Median Depth - The median depth of reads aligned to GRCh38 chrY. For a WGS test the number should be approximately 50% of advertised sequencing depth due to there only being one copy of the Y chromosome.
Aligned Reads - The number of reads aligned to the Y chromosome.
Samples (n) - The size of the population who have submitted BAMs for this type of test. The numbers are self-selected and likely bear little resemblance to actual market size.
Est. Years/SNP - This figure applies a mutation rate of 8.2e-10 per year per bp to the Callable Loci statistic. The constant is sourced from Poznik et al. (2013)
Total Loci - The sites having at least one read assigned. This metric is less useful when looking at a sample in isolation, but can be useful when looking at the population as a whole. The PAR regions are not included in these statistics as they are treated as part of the X chromosome due to recombination.
Histogram - The histogram is a proportional representation of coverage segments in the population for each test type. The green stacks correspond the the Callable loci statistic. The red stacks correspond to the Poor Alignment loci. In most cases tests with longer read fragments will have more green and less red. The black regions are assigned as N (any) bases in the GRCh38 reference sequence.
When comparing the coverage statistics, keep in mind WGS tests contain unassigned Y chromosome reads. The current human reference genome contains 33,591,060 bases that have not been assigned an allele value. The WGS reads that belong in this expanse cannot be placed today. However as new references are made available or the hardware requirements to de novo assembly become more affordable, the additional data will become more useful.
This is in contrast to targeted tests like Big Y and Y Elite. The targeting process not only makes the tests more economical, it also results in Y DNA fragments being washed away prior to sequencing. When the reference is updated the tests need to be redesigned and run again with all the physical costs of new sequencing. This is the reason Big Y (500) customers are required to pay an upgrade fee for Big Y 700.

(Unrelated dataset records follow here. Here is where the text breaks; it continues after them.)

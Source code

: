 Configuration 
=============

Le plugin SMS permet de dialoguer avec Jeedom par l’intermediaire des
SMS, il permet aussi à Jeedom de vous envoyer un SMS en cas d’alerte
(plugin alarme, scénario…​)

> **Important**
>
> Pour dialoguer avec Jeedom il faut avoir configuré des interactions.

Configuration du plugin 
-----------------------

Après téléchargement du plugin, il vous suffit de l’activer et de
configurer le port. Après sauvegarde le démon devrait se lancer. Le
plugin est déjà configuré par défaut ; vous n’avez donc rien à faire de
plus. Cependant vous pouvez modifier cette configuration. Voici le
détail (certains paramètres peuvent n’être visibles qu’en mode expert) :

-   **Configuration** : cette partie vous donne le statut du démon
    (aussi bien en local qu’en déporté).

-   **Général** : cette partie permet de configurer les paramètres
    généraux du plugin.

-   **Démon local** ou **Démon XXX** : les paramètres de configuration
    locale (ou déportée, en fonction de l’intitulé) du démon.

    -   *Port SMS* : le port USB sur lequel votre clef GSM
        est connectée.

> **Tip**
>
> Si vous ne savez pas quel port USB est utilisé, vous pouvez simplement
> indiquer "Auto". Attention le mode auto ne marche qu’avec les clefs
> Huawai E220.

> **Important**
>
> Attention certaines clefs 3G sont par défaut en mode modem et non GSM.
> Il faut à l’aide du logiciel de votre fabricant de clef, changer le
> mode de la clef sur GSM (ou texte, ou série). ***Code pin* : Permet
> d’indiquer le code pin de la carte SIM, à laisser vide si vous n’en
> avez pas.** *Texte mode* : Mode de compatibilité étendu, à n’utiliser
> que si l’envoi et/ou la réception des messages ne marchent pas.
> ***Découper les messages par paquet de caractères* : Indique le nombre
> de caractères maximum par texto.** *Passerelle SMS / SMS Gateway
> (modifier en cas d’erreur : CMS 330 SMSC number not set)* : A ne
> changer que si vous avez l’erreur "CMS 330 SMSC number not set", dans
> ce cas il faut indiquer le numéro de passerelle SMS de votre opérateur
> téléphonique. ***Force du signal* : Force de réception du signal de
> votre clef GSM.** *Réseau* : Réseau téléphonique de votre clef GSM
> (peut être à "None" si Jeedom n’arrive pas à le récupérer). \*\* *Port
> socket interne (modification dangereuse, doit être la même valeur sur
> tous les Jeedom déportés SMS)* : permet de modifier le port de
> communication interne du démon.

Another related issue with the Callable Loci statistic in lower average depth WGS tests is the nature of how read alignment works. On average WGS tests have fifty percent of test's rated depth covered in the Y chromosome e.g. a 15x test has 7 reads spanning each location. The similarity of many regions make the edit distance scoring used to place reads erratic. You will see locals with zero assigned reads and others with more than a thousand. The increased read depth helps to span the gaps around regions such as this and makes it possible for automated callers do their work. However, a skilled analyst can use their knowledge of how reads are aligned to make inference about these gaps by looking at the alternate sites. These issues will be reduced as newer third-generation sequencing techniques are introduced to allow hybridized alignments but will also require new testing.